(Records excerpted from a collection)
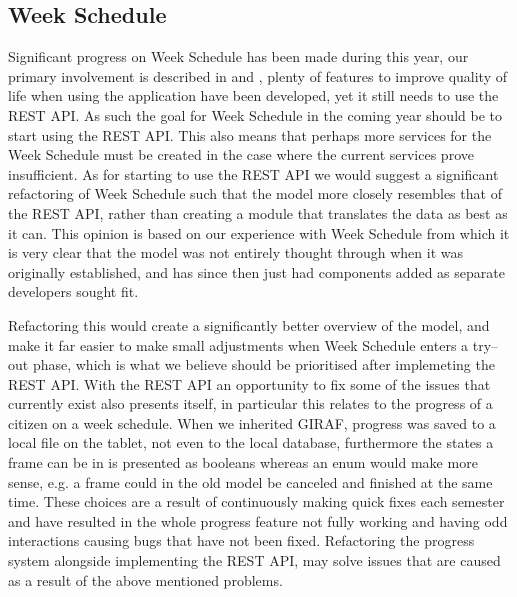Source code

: \subsection*{Week Schedule}
Significant progress on Week Schedule has been made during this year, our primary involvement is described in  and , plenty of features to improve quality of life when using the application have been developed, yet it still needs to use the REST API.
As such the goal for Week Schedule in the coming year should be to start using the REST API.
This also means that perhaps more services for the Week Schedule must be created in the case where the current services prove insufficient.
As for starting to use the REST API we would suggest a significant refactoring of Week Schedule such that the model more closely resembles that of the REST API, rather than creating a module that translates the data as best as it can.
This opinion is based on our experience with Week Schedule from which it is very clear that the model was not entirely thought through when it was originally established, and has since then just had components added as separate developers sought fit.

Refactoring this would create a significantly better overview of the model, and make it far easier to make small adjustments when Week Schedule enters a try--out phase, which is what we believe should be prioritised after implemeting the REST API.
With the REST API an opportunity to fix some of the issues that currently exist also presents itself, in particular this relates to the progress of a citizen on a week schedule.
When we inherited GIRAF, progress was saved to a local file on the tablet, not even to the local database, furthermore the states a frame can be in is presented as booleans whereas an enum would make more sense, e.g. a frame could in the old model be canceled and finished at the same time.
These choices are a result of continuously making quick fixes each semester and have resulted in the whole progress feature not fully working and having odd interactions causing bugs that have not been fixed.
Refactoring the progress system alongside implementing the REST API, may solve issues that are caused as a result of the above mentioned problems.


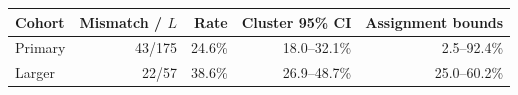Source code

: \begin{tabular}{@{}lrrrr@{}}\toprule
Cohort & Mismatch / $L$ & Rate & Cluster 95\% CI & Assignment bounds\\\midrule
Primary & 43/175 & 24.6\% & 18.0--32.1\% & 2.5--92.4\%\\
Larger & 22/57 & 38.6\% & 26.9--48.7\% & 25.0--60.2\%\\
\bottomrule
\end{tabular}
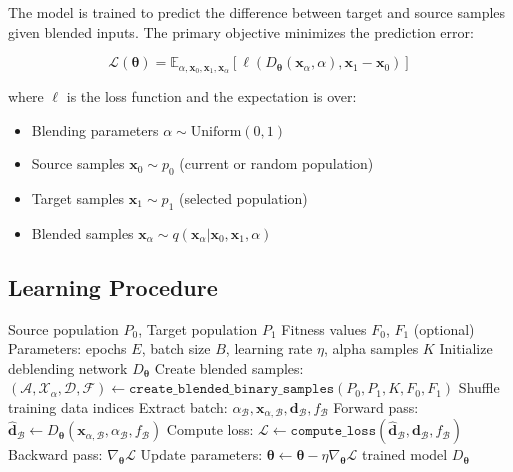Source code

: \documentclass[11pt,a4paper]{article}
\newcommand{\E}{\mathbb{E}}
\newcommand{\vx}{\mathbf{x}}
\newcommand{\vtheta}{\boldsymbol{\theta}}
\begin{document}
The model is trained to predict the difference between target and source samples given blended inputs. The primary objective minimizes the prediction error:

\begin{equation}
    \mathcal{L}(\vtheta) = \E_{\alpha, \vx_0, \vx_1, \vx_\alpha}\left[\ell\left(D_\vtheta(\vx_\alpha, \alpha), \vx_1 - \vx_0\right)\right]
\end{equation}

where $\ell$ is the loss function and the expectation is over:
\begin{itemize}
    \item Blending parameters $\alpha \sim \text{Uniform}(0, 1)$
    \item Source samples $\vx_0 \sim p_0$ (current or random population)
    \item Target samples $\vx_1 \sim p_1$ (selected population)
    \item Blended samples $\vx_\alpha \sim q(\vx_\alpha | \vx_0, \vx_1, \alpha)$
\end{itemize}

\subsection{Learning Procedure}

\begin{algorithm}[H]
\caption{Learning Binary DbD Model}
\label{alg:learning}
\begin{algorithmic}[1]
\Require Source population $P_0$, Target population $P_1$
\Require Fitness values $F_0$, $F_1$ (optional)
\Require Parameters: epochs $E$, batch size $B$, learning rate $\eta$, alpha samples $K$
\State Initialize deblending network $D_\vtheta$
\State Create blended samples: $(\mathcal{A}, \mathcal{X}_\alpha, \mathcal{D}, \mathcal{F}) \gets \texttt{create\_blended\_binary\_samples}(P_0, P_1, K, F_0, F_1)$
    \State Shuffle training data indices
        \State Extract batch: $\alpha_\mathcal{B}, \vx_{\alpha,\mathcal{B}}, \mathbf{d}_\mathcal{B}, f_\mathcal{B}$
        \State Forward pass: $\hat{\mathbf{d}}_\mathcal{B} \gets D_\vtheta(\vx_{\alpha,\mathcal{B}}, \alpha_\mathcal{B}, f_\mathcal{B})$
        \State Compute loss: $\mathcal{L} \gets \texttt{compute\_loss}(\hat{\mathbf{d}}_\mathcal{B}, \mathbf{d}_\mathcal{B}, f_\mathcal{B})$
        \State Backward pass: $\nabla_\vtheta \mathcal{L}$
        \State Update parameters: $\vtheta \gets \vtheta - \eta \nabla_\vtheta \mathcal{L}$
    \EndFor
\EndFor
\State \Return trained model $D_\vtheta$
\end{algorithmic}
\end{algorithm}
\end{document}
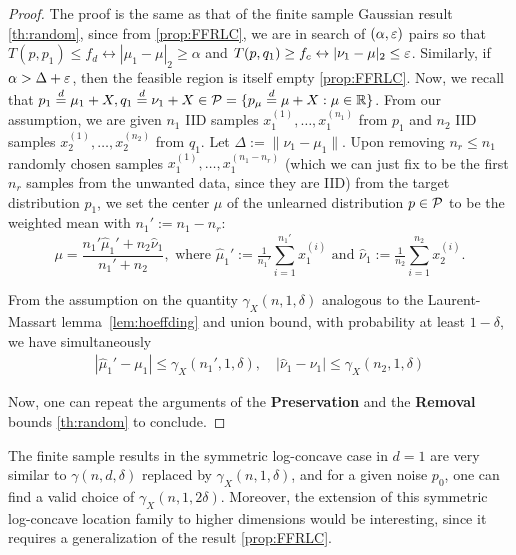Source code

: \begin{proof}
    The proof is the same as that of the finite sample Gaussian result \ref{th:random}, since from \ref{prop:FFRLC}, we are in search of $(\alpha, \ve)$ pairs so that $T(p,p_1) \leq f_d \leftrightarrow |\mu_1-\mu|_2 \geq \alpha  $ and $T(p,q_1) \geq f_c \leftrightarrow |\nu_1-\mu|_2 \leq \ve $. Similarly, if $\alpha >\Delta +\ve$, then the feasible region is itself empty \ref{prop:FFRLC}.
    Now, we recall that $p_1 \overset{d}{=} \mu_1+X, q_1 \overset{d}{=} \nu_1+ X \in \cP= \{p_{\mu} \overset{d}{=}\mu+X: \mu \in \R\}$.  
    From our assumption, we are given $n_1$ IID samples $x_1^{(1)}, \ldots, x_1^{(n_1)}$ from $p_1$ and $n_2$ IID samples $x_2^{(1)}, \ldots, x_2^{(n_2)}$  from $q_1$. Let $\Delta:=\|\nu_1-\mu_1\|$. Upon removing $n_r \leq n_1$ randomly chosen samples $x_1^{(1)}, \ldots, x_1^{(n_1 - n_r)}$ (which we can just fix to be the first $n_r$ samples from the unwanted data, since they are IID) from the target distribution $p_1$, we set the center $\mu$ of the unlearned distribution $p\in \cP$ to be the weighted mean with $n_1':= n_1-n_r$:
    \begin{equation} \label{eq:empmeanLCRR}
        \mu = \frac{n_1' \hat{\mu}_1' + n_2 \hat{\nu}_1}{n_1' + n_2}, \text{ where }
        \hat{\mu}_1' := \tfrac{1}{n_1'} \sum_{i=1}^{n_1'} x_1^{(i)} \text{ and } \hat{\nu}_1 := \tfrac{1}{n_2} \sum_{i=1}^{n_2} x_2^{(i)}.
    \end{equation}

    
    From the assumption on the quantity $\gamma_X(n,1,\delta)$ analogous to the Laurent-Massart  lemma~\ref{lem:hoeffding} and union bound,  with probability at least $1- \delta$, we  have  simultaneously 
    \begin{align}
        |\hat{\mu}_1' - \mu_1| \leq \gamma_X(n_1', 1, \delta), \quad |\hat{\nu}_1 - \nu_1| \leq  \gamma_X(n_2, 1,\delta)
        \label{eq:hoeffdingLCRR}
    \end{align}

    Now, one can repeat the arguments of the \textbf{Preservation}  and the  \textbf{Removal} bounds \ref{th:random} to conclude.
    \end{proof} 
\begin{remark}
    The finite sample results in the symmetric log-concave case in $d=1$ are very similar to $\gamma(n,d,\delta)$ replaced by $\gamma_X(n,1, \delta)$, and for a given noise $p_0$, one can find a valid choice of $\gamma_X(n,1,2\delta)$. Moreover, the extension of this symmetric log-concave location family to higher dimensions would be interesting, since it requires a generalization of the result \ref{prop:FFRLC}.
\end{remark}
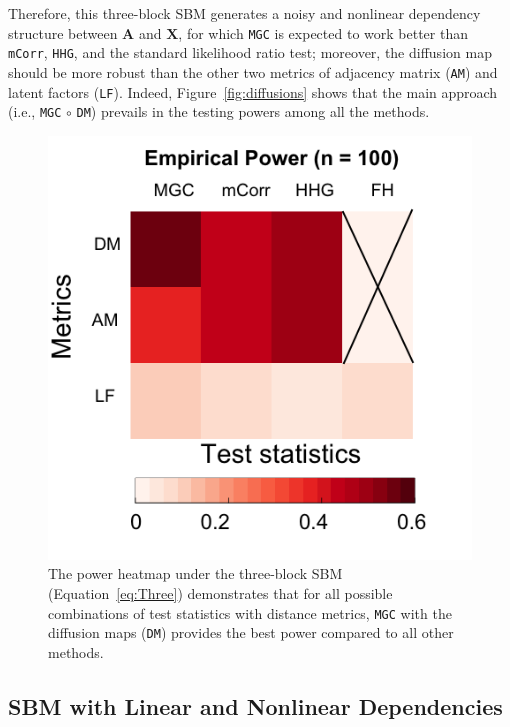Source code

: \documentclass[12pt]{article}
\theoremstyle{definition}
\begin{document}
	Therefore, this three-block SBM generates a noisy and nonlinear dependency structure between $\mathbf{A}$ and $\mathbf{X}$, for which \texttt{MGC} is expected to work better than \texttt{mCorr}, \texttt{HHG}, and the standard likelihood ratio test; moreover, the diffusion map should be more robust than the other two metrics of adjacency matrix (\texttt{AM}) and latent factors (\texttt{LF}). Indeed, Figure~\ref{fig:diffusions} shows that the main approach (i.e., \texttt{MGC} $\circ$ \texttt{DM}) prevails in the testing powers among all the methods.
	
	\begin{figure}
		\centering
		\includegraphics[width=0.4\paperwidth, height=0.4\paperwidth]{../Figure/ThreeSBM_Elbow3.png}
		\caption{The power heatmap under the three-block SBM (Equation~\ref{eq:Three}) demonstrates that for all possible combinations of test statistics with distance metrics, \texttt{MGC} with the diffusion maps (\texttt{DM}) provides the best power compared to all other methods.}
		\label{fig:threeSBM}
	\end{figure}
	
	\subsection{SBM with Linear and Nonlinear Dependencies}
	
\end{document}
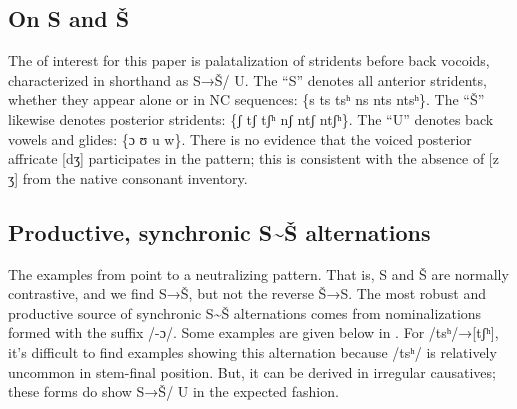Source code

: \documentclass[output=paper,newtxmath,modfonts,nonflat,hidelinks]{langsci/langscibook}
\begin{document}
\subsection{On S and Š}\label{sec:bennett:2.2}

The  of interest for this paper is palatalization of stridents before back vocoids, characterized in shorthand as S→Š/ {\longrule} U. The ``S'' denotes all anterior stridents, whether they appear alone or in NC sequences: \{s ts tsʰ ns nts ntsʰ\}. The ``Š'' likewise denotes posterior stridents: \{ʃ tʃ tʃʰ nʃ ntʃ ntʃʰ\}. The ``U'' denotes back vowels and glides: \{ɔ ʊ u w\}. There is no evidence that the voiced posterior affricate [dʒ] participates in the pattern; this is consistent with the absence of [z ʒ] from the native consonant inventory.

\subsection{Productive, synchronic S{\textasciitilde}Š alternations}\label{sec:bennett:2.3}
\largerpage
The examples from  point to a neutralizing pattern. That is, S and Š are normally contrastive, and we find S→Š, but not the reverse Š→S. The most robust and productive source of synchronic S{\textasciitilde}Š alternations comes from nominalizations formed with the suffix /-ɔ/. Some examples are given below in . For /tsʰ/→[tʃʰ], it’s difficult to find examples showing this alternation because /tsʰ/ is relatively uncommon in stem-final position. But, it can be derived in irregular causatives; these forms do show S→Š/ {\longrule} U in the expected fashion.
\end{document}
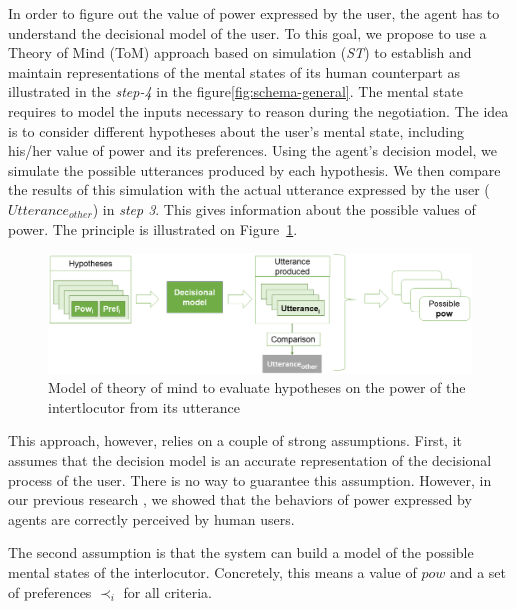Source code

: \documentclass[conference, letterpaper]{IEEEtran}
\begin{document}
	In order to figure out the value of power expressed by the user, the agent has to understand the decisional model of the user. To this goal, we propose to use a Theory of Mind (ToM) approach \cite{premack1978does} based on simulation (\emph{ST}) to establish and maintain representations of the mental states of its human counterpart as illustrated in the \emph{step-4} in the figure\ref{fig:schema-general}. 
	The mental state requires to model the inputs necessary to reason during the negotiation. The idea is to consider different hypotheses about the user's mental state, including his/her value of power and its preferences. Using the agent's decision model, we simulate the possible utterances produced by each hypothesis. 
	We then compare the results of this simulation with the actual utterance expressed by the user ($Utterance_{other}$) in \textit{step 3}. This gives information about the possible values of power. The principle is illustrated on Figure~\ref{fig:tom}.
	
	\begin{figure}
		\centering
		\includegraphics[width=0.8\linewidth]{figs/model/tom_select.png}
		\caption{Model of theory of mind to evaluate hypotheses on the power of the intertlocutor from its utterance} 
		\label{fig:tom}
	\end{figure} 
	
	This approach, however, relies on a couple of strong assumptions. First, it assumes that the decision model is an accurate representation of the decisional process of the user. There is no way to guarantee this assumption. However, in our previous research \cite{ouali2017computational}, we showed that the behaviors of power expressed by agents are correctly perceived by human users. 
	
	The second assumption is that the system can build a model of the possible mental states of the interlocutor. Concretely, this means a value of $pow$ and a set of preferences $\prec_i$ for all criteria. 
	
\end{document}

• **Instructions for the task**: Pull out all lines from the entries above that include the word "bennett".

• **Response**:
\subsection{On S and Š}\label{sec:bennett:2.2}
\subsection{Productive, synchronic S{\textasciitilde}Š alternations}\label{sec:bennett:2.3}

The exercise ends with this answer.